A new crosslinking concept based on a thermally activated one‐component building block with thermally initiated crosslinkable ynol ether is introduced. For polystyrene matrices with glass transition temperatures below the reaction temperature, full conversion is reached within 30 min at 160 °C without employing any catalysts or co‐reactants. The ynol ethers are chemically inert toward a variety of reaction conditions (e.g., radicals and strong bases) and consequently applicable to a wide range of materials for organic electronics. The crosslinkable solid compounds are bench‐stable over more than a year. The broad applicability is demonstrated with a liquid model compound and a specifically designed crosslinking monomer introduced successfully as building block into polystyrenes with pending hole transporting groups.
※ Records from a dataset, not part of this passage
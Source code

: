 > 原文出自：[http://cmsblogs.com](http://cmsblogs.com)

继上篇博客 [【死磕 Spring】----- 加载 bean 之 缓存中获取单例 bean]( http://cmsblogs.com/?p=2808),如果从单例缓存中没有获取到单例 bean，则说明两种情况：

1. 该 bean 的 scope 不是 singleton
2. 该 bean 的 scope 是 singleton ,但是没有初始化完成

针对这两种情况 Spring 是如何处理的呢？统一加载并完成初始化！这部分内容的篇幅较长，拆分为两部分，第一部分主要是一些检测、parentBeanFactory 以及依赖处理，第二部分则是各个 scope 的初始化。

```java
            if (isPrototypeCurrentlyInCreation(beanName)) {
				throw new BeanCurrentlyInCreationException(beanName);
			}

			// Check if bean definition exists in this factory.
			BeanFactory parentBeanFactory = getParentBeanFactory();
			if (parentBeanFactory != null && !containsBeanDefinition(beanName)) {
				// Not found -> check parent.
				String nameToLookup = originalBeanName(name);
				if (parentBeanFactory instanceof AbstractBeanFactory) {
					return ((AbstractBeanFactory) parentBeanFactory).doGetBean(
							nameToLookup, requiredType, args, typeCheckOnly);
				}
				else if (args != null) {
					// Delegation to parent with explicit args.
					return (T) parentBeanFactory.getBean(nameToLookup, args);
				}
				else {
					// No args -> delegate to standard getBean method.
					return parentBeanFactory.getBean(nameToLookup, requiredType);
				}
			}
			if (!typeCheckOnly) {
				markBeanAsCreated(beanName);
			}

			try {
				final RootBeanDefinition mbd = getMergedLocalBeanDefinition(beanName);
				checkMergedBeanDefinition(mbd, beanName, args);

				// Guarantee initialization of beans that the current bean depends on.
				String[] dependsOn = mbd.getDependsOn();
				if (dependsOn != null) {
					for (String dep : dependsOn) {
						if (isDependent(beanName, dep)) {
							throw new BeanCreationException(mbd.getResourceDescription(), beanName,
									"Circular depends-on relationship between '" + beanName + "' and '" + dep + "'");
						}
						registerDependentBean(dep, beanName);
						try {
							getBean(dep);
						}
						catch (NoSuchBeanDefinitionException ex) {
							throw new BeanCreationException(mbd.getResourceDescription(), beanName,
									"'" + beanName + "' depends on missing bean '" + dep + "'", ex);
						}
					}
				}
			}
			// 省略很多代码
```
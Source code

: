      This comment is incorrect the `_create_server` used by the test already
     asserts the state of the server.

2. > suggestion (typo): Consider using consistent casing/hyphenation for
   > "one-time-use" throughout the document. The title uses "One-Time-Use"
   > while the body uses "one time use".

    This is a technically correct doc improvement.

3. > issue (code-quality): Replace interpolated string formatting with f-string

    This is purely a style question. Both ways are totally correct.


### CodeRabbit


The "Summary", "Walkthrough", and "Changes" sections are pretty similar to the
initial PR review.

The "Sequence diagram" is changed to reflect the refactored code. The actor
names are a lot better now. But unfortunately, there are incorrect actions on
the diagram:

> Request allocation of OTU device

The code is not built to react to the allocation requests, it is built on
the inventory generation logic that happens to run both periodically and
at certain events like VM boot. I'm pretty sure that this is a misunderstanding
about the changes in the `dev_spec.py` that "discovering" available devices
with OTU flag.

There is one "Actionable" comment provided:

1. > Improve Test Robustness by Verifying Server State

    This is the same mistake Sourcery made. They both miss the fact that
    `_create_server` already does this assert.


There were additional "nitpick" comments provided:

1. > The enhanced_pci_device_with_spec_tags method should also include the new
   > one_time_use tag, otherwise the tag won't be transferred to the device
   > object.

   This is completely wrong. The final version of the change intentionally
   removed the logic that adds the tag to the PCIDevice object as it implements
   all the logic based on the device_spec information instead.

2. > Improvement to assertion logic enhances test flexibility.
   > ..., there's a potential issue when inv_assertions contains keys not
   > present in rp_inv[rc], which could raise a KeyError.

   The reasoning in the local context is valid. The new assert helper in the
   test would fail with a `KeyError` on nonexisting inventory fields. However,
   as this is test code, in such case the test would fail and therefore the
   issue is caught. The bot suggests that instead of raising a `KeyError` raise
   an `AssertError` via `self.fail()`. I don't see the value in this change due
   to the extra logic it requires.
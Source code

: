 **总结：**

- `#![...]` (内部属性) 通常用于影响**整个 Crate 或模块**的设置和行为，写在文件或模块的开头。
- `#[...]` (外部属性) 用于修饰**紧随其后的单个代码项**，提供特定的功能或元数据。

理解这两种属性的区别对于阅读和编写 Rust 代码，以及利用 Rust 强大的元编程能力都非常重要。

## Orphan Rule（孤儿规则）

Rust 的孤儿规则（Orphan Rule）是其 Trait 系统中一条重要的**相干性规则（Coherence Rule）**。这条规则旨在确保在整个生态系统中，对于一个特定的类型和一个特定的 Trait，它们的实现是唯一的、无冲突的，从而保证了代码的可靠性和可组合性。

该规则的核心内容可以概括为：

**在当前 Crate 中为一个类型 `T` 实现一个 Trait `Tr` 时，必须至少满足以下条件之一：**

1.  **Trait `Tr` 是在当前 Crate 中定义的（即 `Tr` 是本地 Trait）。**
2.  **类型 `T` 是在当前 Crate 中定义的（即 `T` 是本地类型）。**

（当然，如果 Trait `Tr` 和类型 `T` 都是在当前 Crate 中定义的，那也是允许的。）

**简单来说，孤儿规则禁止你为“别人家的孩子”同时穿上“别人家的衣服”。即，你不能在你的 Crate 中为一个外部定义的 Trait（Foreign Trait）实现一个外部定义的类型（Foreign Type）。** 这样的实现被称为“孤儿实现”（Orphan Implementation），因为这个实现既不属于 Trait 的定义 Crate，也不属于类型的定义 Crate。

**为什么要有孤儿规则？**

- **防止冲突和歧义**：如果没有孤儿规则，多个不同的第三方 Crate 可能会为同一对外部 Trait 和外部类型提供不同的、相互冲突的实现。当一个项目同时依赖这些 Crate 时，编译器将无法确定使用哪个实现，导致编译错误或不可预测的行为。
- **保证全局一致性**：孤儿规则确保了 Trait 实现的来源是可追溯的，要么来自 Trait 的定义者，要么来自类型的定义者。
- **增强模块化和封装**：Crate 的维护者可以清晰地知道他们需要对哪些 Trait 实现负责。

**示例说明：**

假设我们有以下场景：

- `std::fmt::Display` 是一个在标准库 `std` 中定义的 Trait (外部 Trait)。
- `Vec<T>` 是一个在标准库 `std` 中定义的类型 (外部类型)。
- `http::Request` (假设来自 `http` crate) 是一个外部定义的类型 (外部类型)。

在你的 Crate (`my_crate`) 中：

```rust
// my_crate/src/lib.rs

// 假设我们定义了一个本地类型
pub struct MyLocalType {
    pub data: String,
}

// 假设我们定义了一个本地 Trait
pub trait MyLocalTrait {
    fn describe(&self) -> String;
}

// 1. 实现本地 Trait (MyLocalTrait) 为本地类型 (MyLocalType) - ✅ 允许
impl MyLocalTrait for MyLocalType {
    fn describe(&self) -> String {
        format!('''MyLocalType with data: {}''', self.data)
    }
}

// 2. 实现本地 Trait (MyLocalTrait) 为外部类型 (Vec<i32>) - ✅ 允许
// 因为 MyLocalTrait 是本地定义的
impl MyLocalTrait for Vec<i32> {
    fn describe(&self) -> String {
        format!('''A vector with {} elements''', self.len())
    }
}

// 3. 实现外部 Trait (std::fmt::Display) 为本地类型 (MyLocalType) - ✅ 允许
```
A detailed study of crosslinking kinetics by infrared measurements as well as an alternative method of crosslinker content determination utilizing differential scanning calorimetry is presented. The crosslinkable polymer and the corresponding noncrosslinkable molecule tris(4‐(3,6‐dibutoxy‐9H‐carbazol‐9‐yl)phenyl)amine (BuO6TCTA) are synthesized and investigated as hole transport layers (HTLs) in phosphorescent organic light emitting diodes (OLEDs). OLEDs with crosslinked and noncrosslinked HTLs show efficiencies around 80 cd A−1, indicating negligible influence of the crosslinking process on the device performance while yielding better HTL durability against solvent rinsing.